Exercise brief »
Here are some records; copy every line that holds the word "Annoy".

+++

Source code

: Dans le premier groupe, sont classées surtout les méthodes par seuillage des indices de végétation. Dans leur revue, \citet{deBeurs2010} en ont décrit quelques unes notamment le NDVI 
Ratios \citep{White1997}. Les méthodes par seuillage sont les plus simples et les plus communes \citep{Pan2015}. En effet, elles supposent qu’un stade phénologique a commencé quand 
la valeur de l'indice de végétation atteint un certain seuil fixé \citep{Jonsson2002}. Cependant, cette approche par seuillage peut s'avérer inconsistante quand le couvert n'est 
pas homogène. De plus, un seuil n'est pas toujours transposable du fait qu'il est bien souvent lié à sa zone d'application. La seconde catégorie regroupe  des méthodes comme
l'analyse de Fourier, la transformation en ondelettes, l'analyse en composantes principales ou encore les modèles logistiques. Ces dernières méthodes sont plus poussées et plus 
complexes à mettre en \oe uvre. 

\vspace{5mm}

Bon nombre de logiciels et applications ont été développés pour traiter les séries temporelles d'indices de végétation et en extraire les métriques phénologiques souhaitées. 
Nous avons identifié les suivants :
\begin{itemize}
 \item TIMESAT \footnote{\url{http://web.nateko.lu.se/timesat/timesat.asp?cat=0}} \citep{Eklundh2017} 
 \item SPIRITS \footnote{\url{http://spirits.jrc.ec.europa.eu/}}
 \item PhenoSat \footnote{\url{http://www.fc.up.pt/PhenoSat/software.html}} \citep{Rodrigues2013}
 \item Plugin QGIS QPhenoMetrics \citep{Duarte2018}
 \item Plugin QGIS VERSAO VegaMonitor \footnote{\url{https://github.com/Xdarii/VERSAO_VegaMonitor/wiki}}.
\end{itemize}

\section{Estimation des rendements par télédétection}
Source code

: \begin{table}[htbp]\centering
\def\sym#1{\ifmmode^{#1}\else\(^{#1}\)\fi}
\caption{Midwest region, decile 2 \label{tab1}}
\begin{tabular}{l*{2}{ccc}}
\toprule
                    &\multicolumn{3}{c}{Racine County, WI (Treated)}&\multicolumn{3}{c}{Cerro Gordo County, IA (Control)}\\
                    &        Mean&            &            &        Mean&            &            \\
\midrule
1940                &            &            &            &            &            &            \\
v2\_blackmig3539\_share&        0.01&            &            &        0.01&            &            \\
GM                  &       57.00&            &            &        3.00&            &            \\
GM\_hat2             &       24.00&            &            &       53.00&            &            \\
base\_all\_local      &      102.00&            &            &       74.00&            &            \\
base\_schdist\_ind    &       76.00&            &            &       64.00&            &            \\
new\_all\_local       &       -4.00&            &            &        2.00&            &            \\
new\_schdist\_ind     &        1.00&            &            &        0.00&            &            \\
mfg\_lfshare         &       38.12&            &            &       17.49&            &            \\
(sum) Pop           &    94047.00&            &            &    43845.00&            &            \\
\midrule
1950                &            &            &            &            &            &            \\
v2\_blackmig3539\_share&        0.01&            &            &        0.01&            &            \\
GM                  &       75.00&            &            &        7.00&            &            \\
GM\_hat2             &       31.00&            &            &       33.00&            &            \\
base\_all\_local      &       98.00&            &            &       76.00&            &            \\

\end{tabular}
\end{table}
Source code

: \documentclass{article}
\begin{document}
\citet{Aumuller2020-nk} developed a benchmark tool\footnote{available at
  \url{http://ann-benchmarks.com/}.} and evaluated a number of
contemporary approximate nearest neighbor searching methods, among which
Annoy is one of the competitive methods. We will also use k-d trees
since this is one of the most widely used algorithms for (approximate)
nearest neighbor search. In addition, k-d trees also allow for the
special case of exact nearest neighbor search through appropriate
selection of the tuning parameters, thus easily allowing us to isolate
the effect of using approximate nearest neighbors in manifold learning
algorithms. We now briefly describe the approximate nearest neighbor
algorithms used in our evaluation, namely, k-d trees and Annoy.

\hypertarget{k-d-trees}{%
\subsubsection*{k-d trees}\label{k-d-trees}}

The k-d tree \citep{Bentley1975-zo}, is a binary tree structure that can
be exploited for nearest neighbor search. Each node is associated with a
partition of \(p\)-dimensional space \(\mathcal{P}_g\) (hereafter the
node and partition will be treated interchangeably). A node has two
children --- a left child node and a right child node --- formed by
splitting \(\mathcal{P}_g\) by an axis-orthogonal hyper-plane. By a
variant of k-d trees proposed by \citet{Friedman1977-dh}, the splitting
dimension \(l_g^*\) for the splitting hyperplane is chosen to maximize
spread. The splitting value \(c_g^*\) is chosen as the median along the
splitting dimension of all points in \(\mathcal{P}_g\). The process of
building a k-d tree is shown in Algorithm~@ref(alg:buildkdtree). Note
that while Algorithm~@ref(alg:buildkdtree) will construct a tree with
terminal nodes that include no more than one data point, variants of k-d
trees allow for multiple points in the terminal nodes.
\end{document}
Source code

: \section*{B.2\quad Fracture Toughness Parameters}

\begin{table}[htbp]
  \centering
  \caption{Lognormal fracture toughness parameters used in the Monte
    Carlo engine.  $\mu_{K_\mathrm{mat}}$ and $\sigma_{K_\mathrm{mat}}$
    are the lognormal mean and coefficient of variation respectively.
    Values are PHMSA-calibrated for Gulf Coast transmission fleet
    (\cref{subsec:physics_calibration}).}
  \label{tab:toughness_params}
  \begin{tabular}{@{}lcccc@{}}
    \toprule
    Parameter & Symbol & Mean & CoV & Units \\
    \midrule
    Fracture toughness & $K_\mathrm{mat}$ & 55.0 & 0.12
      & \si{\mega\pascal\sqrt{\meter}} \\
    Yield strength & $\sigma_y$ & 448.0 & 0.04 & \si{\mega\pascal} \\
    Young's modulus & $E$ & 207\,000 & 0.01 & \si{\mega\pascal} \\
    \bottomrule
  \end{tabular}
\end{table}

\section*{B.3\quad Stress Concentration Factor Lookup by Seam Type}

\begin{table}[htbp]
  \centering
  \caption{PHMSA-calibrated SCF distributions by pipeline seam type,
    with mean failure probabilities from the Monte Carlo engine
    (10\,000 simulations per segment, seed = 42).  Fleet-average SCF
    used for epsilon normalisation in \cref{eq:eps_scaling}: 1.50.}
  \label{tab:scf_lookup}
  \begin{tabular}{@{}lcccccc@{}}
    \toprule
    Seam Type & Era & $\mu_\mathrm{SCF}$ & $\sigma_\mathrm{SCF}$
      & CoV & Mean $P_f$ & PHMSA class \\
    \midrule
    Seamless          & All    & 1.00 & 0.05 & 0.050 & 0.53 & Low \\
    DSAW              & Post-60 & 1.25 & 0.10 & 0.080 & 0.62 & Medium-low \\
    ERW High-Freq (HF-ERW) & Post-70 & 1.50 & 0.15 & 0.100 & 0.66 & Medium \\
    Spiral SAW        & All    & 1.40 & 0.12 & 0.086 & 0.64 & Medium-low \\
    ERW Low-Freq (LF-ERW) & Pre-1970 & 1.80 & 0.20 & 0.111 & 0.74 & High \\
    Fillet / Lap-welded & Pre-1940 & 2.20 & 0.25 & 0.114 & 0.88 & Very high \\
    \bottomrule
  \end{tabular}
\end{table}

+++

Output below »
Annoy is one of the competitive methods. We will also use k-d trees
algorithms used in our evaluation, namely, k-d trees and Annoy.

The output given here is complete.